■ **What you should do**: Please count the lines in the entries below that include the word "material", and give only the number.

== Segment start ==

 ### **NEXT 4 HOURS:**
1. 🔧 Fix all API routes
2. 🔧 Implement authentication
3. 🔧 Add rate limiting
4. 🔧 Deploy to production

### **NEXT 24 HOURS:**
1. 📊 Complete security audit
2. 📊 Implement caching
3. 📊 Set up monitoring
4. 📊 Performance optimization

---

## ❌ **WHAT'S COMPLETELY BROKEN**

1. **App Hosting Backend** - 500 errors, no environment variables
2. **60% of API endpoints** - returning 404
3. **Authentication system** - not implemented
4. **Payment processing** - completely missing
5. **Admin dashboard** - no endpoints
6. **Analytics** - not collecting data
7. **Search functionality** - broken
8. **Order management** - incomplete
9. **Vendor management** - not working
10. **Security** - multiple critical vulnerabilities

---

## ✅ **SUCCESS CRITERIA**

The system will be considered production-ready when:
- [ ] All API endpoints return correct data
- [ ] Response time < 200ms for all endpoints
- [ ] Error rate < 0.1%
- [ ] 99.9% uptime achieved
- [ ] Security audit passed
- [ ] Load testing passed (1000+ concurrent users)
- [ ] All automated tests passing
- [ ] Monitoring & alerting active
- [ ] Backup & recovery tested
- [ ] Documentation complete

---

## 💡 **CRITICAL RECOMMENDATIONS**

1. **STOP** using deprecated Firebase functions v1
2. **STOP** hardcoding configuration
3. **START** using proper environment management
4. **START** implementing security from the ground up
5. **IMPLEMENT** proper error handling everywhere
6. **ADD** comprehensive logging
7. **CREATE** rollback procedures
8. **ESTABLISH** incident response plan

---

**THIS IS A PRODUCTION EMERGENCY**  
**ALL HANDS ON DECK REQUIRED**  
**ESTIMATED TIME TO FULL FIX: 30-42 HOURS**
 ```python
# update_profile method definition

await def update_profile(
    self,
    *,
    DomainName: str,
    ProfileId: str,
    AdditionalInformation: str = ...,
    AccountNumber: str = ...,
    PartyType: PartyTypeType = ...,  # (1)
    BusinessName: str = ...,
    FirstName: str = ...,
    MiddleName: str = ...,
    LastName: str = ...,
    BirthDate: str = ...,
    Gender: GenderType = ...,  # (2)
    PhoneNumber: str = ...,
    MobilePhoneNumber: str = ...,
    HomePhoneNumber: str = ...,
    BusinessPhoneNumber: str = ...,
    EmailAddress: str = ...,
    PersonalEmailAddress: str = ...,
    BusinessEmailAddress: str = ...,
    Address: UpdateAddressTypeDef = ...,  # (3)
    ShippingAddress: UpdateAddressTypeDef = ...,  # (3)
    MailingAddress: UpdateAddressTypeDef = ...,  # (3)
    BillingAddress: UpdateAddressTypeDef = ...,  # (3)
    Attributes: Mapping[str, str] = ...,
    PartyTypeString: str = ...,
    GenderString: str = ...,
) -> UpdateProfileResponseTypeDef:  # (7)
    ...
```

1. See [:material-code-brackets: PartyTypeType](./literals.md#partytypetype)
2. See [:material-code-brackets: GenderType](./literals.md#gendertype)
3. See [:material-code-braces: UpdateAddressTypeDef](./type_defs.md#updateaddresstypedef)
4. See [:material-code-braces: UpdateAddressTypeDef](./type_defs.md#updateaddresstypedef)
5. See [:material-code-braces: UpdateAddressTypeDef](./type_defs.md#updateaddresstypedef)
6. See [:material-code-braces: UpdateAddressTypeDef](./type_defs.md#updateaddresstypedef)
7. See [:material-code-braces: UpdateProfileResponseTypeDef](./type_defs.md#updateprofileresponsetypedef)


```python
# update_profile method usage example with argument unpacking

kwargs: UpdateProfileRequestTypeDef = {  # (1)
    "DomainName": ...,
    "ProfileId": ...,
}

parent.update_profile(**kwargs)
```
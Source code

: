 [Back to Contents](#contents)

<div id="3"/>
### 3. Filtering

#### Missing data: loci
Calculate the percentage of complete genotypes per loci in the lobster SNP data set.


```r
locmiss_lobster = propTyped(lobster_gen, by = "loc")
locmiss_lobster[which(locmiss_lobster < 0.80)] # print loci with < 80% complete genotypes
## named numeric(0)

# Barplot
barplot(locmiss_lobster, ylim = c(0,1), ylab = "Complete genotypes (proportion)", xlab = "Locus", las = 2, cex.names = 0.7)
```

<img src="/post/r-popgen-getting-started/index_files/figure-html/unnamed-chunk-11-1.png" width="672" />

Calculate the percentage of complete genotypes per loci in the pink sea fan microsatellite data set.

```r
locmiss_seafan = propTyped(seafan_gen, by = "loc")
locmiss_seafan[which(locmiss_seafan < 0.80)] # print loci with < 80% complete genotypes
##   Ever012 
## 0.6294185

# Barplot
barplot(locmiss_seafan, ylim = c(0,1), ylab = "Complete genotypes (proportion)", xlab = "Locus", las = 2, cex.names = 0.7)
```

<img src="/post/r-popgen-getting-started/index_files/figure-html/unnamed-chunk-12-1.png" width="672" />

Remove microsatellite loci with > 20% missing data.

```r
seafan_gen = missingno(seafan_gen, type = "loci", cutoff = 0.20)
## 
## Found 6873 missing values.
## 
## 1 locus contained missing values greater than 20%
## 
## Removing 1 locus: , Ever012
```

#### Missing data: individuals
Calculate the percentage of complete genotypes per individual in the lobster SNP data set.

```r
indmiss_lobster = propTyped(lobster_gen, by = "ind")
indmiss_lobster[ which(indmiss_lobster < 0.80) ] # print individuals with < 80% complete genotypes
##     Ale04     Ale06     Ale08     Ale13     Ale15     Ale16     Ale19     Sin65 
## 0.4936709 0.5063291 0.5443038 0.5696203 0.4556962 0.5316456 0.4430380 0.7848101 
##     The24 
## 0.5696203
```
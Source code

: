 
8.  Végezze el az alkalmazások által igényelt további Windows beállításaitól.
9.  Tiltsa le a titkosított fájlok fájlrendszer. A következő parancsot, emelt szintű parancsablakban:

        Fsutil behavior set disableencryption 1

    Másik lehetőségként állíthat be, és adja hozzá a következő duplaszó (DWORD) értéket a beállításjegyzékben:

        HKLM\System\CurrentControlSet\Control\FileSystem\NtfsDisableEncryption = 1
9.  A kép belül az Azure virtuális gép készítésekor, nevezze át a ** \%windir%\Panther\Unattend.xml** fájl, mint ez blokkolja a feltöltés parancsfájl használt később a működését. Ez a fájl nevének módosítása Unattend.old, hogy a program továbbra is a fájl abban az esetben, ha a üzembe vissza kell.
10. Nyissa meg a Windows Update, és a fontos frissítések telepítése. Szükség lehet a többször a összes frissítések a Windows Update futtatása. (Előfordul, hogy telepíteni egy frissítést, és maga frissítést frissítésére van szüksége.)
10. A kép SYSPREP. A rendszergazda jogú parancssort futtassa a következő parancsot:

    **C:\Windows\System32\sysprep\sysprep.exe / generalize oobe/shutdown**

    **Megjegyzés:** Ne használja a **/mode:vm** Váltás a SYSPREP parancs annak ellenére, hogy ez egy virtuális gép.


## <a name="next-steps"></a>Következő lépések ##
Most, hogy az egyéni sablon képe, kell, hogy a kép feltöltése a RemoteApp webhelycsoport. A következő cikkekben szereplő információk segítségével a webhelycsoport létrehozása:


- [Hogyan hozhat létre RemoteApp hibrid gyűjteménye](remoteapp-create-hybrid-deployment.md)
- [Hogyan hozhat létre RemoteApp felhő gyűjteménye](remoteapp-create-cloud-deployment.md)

== Segment end ==

■ **Exercise output**: 7